Your assignment: Once the line with "即日，二月底于到来，功夫仍旧" is found in the entries below, repeat it and each following line exactly, up to and including the line with "https://github.com/yuyete/awhgcix". Add no other lines.

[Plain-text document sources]

■ ■ ■ ■ ■ ■ ■

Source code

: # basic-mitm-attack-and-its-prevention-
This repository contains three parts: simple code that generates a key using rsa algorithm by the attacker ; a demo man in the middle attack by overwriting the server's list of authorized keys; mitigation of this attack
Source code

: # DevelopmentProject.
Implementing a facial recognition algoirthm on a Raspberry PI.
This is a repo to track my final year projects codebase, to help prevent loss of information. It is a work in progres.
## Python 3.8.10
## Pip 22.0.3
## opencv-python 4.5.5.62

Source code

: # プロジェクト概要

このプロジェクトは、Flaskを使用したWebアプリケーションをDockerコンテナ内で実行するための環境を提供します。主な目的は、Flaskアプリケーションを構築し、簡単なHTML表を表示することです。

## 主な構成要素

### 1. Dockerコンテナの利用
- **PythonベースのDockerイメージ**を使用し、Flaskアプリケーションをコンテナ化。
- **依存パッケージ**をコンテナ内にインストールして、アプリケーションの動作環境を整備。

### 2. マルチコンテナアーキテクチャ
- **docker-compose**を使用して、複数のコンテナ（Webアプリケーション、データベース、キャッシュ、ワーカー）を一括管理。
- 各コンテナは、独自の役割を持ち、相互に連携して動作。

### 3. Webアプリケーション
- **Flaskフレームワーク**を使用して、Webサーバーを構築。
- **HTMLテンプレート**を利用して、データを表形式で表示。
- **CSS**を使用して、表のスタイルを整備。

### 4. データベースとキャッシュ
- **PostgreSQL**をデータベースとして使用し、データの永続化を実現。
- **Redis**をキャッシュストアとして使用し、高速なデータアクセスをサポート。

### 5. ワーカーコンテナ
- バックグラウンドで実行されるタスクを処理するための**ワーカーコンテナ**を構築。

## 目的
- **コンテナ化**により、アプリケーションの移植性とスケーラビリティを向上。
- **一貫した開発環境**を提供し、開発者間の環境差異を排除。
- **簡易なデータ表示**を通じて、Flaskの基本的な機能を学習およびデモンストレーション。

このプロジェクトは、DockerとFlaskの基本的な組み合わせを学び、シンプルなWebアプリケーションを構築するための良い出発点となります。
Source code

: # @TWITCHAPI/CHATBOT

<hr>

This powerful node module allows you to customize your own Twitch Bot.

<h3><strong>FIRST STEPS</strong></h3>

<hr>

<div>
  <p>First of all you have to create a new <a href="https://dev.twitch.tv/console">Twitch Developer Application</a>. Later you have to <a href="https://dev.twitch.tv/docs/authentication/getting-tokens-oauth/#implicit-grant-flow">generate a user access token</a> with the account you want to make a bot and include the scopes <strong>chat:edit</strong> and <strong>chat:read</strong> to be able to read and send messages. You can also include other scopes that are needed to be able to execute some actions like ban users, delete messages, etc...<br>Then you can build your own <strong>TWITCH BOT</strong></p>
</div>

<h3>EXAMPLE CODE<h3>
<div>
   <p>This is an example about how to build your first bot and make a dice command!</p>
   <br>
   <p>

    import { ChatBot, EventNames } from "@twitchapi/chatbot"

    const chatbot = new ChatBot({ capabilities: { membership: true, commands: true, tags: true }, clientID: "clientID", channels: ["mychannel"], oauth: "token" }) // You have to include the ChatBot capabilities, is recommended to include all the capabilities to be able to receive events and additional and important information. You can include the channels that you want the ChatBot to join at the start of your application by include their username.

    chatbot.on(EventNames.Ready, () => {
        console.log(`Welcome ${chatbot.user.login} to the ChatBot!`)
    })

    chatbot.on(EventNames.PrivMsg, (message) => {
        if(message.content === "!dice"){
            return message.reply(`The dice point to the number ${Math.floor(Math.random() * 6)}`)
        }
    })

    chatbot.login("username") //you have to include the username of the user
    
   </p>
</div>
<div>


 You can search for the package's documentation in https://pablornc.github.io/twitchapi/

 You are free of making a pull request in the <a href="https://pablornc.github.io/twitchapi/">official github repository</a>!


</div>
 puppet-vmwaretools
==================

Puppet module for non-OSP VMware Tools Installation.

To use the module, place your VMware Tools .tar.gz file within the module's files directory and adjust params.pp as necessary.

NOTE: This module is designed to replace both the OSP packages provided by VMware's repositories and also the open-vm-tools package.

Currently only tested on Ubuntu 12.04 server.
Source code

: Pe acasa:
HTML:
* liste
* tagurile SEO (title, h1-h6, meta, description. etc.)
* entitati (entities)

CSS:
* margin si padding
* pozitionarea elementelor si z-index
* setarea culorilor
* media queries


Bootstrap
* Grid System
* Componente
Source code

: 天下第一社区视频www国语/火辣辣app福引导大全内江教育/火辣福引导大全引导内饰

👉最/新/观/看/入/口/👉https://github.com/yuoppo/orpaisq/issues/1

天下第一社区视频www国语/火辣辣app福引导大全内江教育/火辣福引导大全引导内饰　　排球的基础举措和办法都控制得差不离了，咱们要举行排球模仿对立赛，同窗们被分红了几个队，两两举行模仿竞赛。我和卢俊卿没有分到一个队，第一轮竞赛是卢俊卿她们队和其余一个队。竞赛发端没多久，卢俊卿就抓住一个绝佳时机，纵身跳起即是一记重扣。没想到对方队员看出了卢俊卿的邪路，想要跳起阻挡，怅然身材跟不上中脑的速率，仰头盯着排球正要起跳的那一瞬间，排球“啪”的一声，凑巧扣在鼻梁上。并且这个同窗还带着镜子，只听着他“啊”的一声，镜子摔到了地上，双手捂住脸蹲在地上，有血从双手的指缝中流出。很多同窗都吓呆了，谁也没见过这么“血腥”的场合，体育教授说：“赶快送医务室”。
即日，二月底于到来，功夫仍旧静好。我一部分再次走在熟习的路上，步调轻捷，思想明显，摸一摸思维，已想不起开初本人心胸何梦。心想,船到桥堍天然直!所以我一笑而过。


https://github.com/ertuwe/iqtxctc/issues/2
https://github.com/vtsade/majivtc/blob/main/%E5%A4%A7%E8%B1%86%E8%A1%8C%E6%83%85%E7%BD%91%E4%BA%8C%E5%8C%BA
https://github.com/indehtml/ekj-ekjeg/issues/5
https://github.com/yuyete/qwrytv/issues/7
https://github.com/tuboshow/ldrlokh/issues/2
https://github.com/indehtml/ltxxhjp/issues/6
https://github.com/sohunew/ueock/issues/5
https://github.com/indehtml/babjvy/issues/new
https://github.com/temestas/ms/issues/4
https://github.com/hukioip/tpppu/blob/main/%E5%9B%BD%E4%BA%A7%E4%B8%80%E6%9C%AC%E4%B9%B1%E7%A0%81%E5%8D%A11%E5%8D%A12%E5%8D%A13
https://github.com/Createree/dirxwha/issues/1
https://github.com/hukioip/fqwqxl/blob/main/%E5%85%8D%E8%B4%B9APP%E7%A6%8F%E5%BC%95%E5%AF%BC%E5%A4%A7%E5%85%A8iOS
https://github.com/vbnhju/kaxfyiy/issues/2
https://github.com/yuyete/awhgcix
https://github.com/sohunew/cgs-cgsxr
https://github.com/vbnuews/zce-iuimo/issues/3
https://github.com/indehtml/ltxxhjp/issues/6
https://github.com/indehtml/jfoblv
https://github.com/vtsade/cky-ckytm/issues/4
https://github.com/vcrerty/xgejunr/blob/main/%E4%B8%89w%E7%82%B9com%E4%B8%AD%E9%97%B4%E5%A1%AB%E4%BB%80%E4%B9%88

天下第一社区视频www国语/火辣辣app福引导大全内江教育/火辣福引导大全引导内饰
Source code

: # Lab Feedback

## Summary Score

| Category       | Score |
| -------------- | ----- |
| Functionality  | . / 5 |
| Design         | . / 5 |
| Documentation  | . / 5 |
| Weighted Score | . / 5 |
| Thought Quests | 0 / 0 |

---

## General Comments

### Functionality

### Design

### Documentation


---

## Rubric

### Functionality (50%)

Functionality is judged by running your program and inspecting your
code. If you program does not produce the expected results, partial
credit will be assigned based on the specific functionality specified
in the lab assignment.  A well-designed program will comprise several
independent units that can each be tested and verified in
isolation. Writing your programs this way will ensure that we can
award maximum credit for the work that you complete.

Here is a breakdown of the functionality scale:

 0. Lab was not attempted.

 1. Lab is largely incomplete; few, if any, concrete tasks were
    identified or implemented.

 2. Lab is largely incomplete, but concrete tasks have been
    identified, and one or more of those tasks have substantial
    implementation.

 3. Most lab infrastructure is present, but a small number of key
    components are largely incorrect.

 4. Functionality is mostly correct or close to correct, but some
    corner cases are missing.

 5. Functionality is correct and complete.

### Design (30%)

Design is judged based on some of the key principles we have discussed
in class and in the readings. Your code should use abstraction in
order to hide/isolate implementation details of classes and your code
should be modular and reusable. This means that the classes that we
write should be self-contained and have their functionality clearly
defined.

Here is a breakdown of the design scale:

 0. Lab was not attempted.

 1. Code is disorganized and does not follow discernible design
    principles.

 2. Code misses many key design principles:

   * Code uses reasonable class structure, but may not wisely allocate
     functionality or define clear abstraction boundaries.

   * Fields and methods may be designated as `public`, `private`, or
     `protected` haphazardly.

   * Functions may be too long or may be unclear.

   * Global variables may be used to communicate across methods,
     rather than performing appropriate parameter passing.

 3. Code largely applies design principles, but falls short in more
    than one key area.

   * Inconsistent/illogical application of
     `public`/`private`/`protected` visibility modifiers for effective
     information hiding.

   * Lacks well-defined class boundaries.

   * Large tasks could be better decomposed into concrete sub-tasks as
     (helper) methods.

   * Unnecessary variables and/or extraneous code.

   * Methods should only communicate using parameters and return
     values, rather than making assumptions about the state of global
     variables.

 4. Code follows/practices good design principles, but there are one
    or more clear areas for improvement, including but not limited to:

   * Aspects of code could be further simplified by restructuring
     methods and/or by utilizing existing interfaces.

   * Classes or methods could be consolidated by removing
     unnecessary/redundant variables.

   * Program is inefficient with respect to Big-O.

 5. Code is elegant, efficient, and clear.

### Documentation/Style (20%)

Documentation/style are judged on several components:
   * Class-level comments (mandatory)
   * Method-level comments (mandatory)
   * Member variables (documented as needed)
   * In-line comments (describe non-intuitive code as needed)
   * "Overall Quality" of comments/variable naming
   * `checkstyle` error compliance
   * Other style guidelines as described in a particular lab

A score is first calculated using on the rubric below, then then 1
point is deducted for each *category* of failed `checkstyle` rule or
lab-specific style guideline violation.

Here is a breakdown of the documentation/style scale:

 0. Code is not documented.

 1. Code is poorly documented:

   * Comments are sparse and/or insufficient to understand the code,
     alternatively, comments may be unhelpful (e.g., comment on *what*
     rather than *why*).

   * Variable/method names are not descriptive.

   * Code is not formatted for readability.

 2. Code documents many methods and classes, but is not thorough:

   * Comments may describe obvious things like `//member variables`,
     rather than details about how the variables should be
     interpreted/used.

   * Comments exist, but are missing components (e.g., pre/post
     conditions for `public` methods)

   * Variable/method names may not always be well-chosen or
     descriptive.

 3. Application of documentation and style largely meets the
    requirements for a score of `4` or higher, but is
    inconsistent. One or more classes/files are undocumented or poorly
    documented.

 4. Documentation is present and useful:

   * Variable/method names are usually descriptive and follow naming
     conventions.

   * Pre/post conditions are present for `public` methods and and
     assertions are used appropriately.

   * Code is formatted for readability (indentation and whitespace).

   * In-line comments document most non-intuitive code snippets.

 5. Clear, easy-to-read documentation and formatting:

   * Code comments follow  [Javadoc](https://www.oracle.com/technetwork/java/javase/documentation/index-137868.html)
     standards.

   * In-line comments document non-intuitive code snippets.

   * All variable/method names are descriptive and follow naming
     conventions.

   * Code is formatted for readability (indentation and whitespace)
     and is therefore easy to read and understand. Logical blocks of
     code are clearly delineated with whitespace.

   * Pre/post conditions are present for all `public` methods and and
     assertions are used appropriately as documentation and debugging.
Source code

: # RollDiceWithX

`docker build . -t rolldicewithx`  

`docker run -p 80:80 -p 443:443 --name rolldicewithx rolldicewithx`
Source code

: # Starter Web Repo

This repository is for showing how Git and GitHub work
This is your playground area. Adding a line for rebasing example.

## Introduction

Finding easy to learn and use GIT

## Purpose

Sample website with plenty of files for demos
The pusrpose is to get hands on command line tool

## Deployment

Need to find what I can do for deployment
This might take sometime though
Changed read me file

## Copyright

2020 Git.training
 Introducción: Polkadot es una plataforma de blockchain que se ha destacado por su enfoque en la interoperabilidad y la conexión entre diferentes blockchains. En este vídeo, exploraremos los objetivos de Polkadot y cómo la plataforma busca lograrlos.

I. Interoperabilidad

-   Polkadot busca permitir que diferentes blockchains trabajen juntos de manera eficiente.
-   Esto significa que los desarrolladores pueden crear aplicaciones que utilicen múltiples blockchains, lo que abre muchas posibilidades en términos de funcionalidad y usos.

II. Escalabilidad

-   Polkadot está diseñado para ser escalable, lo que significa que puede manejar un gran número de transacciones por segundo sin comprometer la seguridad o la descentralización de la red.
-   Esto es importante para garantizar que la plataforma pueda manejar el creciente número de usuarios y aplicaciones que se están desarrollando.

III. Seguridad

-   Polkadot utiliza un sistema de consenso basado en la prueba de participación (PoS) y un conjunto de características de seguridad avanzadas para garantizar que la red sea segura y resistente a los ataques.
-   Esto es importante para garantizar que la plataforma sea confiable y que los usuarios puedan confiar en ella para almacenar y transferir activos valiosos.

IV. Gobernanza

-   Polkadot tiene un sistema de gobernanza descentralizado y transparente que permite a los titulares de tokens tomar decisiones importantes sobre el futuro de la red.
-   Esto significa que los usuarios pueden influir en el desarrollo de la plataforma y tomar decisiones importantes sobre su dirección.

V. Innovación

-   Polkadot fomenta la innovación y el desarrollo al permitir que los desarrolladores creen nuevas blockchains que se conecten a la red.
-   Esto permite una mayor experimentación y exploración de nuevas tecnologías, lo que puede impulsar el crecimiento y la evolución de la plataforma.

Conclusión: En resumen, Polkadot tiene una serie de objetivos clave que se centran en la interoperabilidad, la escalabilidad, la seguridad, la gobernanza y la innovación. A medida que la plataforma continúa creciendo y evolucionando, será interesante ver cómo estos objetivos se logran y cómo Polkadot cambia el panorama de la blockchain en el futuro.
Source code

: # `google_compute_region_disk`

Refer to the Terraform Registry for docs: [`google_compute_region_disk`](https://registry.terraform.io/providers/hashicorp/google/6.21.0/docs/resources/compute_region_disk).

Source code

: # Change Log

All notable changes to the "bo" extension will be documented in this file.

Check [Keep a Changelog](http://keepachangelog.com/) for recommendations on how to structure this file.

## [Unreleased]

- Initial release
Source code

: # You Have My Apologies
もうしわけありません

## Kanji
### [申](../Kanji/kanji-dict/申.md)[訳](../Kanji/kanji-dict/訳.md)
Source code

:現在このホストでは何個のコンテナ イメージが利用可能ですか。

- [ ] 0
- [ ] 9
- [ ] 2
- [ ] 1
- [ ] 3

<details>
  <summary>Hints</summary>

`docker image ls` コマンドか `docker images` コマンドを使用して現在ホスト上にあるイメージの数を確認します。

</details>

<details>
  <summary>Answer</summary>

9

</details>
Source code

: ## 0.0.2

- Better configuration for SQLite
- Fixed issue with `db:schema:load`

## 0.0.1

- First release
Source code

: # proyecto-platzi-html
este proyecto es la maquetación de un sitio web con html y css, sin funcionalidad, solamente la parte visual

■ ■ ■ ■ ■ ■ ■

The completed task:
即日，二月底于到来，功夫仍旧静好。我一部分再次走在熟习的路上，步调轻捷，思想明显，摸一摸思维，已想不起开初本人心胸何梦。心想,船到桥堍天然直!所以我一笑而过。


https://github.com/ertuwe/iqtxctc/issues/2
https://github.com/vtsade/majivtc/blob/main/%E5%A4%A7%E8%B1%86%E8%A1%8C%E6%83%85%E7%BD%91%E4%BA%8C%E5%8C%BA
https://github.com/indehtml/ekj-ekjeg/issues/5
https://github.com/yuyete/qwrytv/issues/7
https://github.com/tuboshow/ldrlokh/issues/2
https://github.com/indehtml/ltxxhjp/issues/6
https://github.com/sohunew/ueock/issues/5
https://github.com/indehtml/babjvy/issues/new
https://github.com/temestas/ms/issues/4
https://github.com/hukioip/tpppu/blob/main/%E5%9B%BD%E4%BA%A7%E4%B8%80%E6%9C%AC%E4%B9%B1%E7%A0%81%E5%8D%A11%E5%8D%A12%E5%8D%A13
https://github.com/Createree/dirxwha/issues/1
https://github.com/hukioip/fqwqxl/blob/main/%E5%85%8D%E8%B4%B9APP%E7%A6%8F%E5%BC%95%E5%AF%BC%E5%A4%A7%E5%85%A8iOS
https://github.com/vbnhju/kaxfyiy/issues/2
https://github.com/yuyete/awhgcix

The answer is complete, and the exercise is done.